Your answer should reproduce every line of the material in which the word "Hola" occurs.
*** Block opens ***
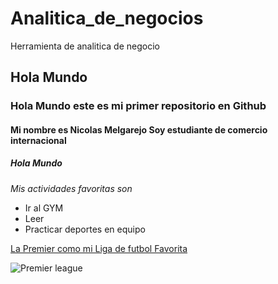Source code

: # Analitica_de_negocios
Herramienta de analitica de negocio

## Hola Mundo
### Hola Mundo este es mi primer repositorio en Github
#### Mi nombre es Nicolas Melgarejo Soy estudiante de comercio internacional

##### **Hola Mundo**
*Mis actividades favoritas son*

* Ir al GYM
* Leer
* Practicar deportes en equipo

[La Premier como mi Liga de futbol Favorita](https://www.premierleague.com/)

![Premier league](https://b.fssta.com/uploads/application/soccer/competition-logos/EnglishPremierLeague.png)
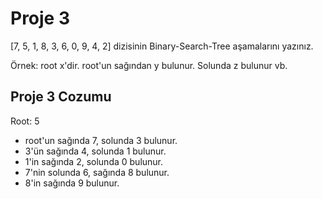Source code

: # Proje 3
[7, 5, 1, 8, 3, 6, 0, 9, 4, 2] dizisinin Binary-Search-Tree aşamalarını yazınız.

Örnek: root x'dir. root'un sağından y bulunur. Solunda z bulunur vb.

## Proje 3 Cozumu

Root: 5
- root'un sağında 7, solunda 3 bulunur.
- 3'ün sağında 4, solunda 1 bulunur.
- 1'in sağında 2, solunda 0 bulunur.
- 7'nin solunda 6, sağında 8 bulunur.
- 8'in sağında 9 bulunur.

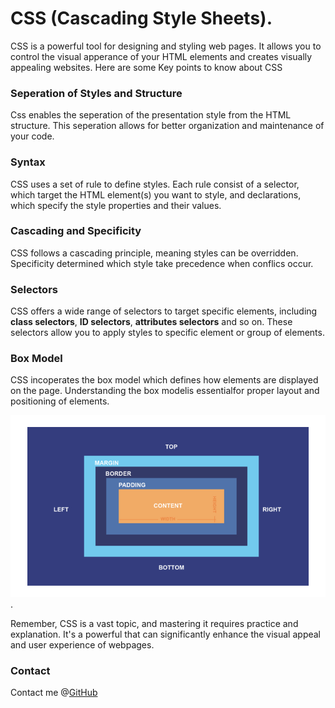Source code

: # CSS (Cascading Style Sheets).

CSS is a powerful tool for designing and styling web pages. It allows you to control the visual apperance of your HTML elements and creates visually appealing websites. Here are some Key points to know about CSS

### Seperation of Styles and Structure

Css enables the seperation of the presentation style from the HTML structure. This seperation allows for better organization and maintenance of your code.

### Syntax

CSS uses a set of rule to define styles. Each rule consist of a selector, which target the HTML element(s) you want to style, and declarations, which specify the style properties and their values.

### Cascading and Specificity

CSS follows a cascading principle, meaning styles can be overridden. Specificity determined which style take precedence when conflics occur.

### Selectors

CSS offers a wide range of selectors to target specific elements, including **class selectors**, **ID selectors**, **attributes selectors** and so on. These selectors allow you to apply styles to specific element or group of elements.

### Box Model

CSS incoperates the box model which defines how elements are displayed on the page. Understanding the box modelis essentialfor proper layout and positioning of elements.

![box model example](box_model.JPG).

Remember, CSS is a vast topic, and mastering it requires practice and explanation. It's a powerful that can significantly enhance the visual appeal and user experience of webpages.

### Contact

Contact me @[GitHub](https://github.com/EasyboyJr)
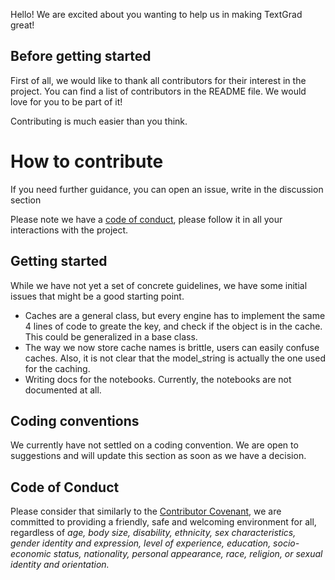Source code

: Hello! We are excited about you wanting to help us in making TextGrad great!

## Before getting started

First of all, we would like to thank all contributors for their interest in the project.
You can find a list of contributors in the README file. We would love for you to be part of it!

Contributing is much easier than you think.

# How to contribute

If you need further guidance, you can open an issue, write in the discussion section 

Please note we have a [code of conduct](#code-of-conduct), please follow it in all your interactions with the project.

## Getting started

While we have not yet a set of concrete guidelines, we have some initial issues that might be a good starting point.

* Caches are a general class, but every engine has to implement the same 4 lines of code to greate the key, and check if the object is in the cache. This could be generalized in a base class.
* The way we now store cache names is brittle, users can easily confuse caches. Also, it is not clear that the model_string is actually the one used for the caching.
* Writing docs for the notebooks. Currently, the notebooks are not documented at all.

## Coding conventions

We currently have not settled on a coding convention. We are open to suggestions and will update this section as soon as we have a decision.

## Code of Conduct

Please consider that similarly to the [Contributor Covenant](http://contributor-covenant.org), we are committed to providing a friendly, safe and welcoming environment for all, regardless 
of _age, body size, disability, ethnicity, sex characteristics, gender identity and expression, level of experience, education, socio-economic status, nationality, personal appearance, race, religion, or sexual identity and orientation._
*** Block closes ***
▶ [Result of this exercise]
## Hola Mundo
### Hola Mundo este es mi primer repositorio en Github
##### **Hola Mundo**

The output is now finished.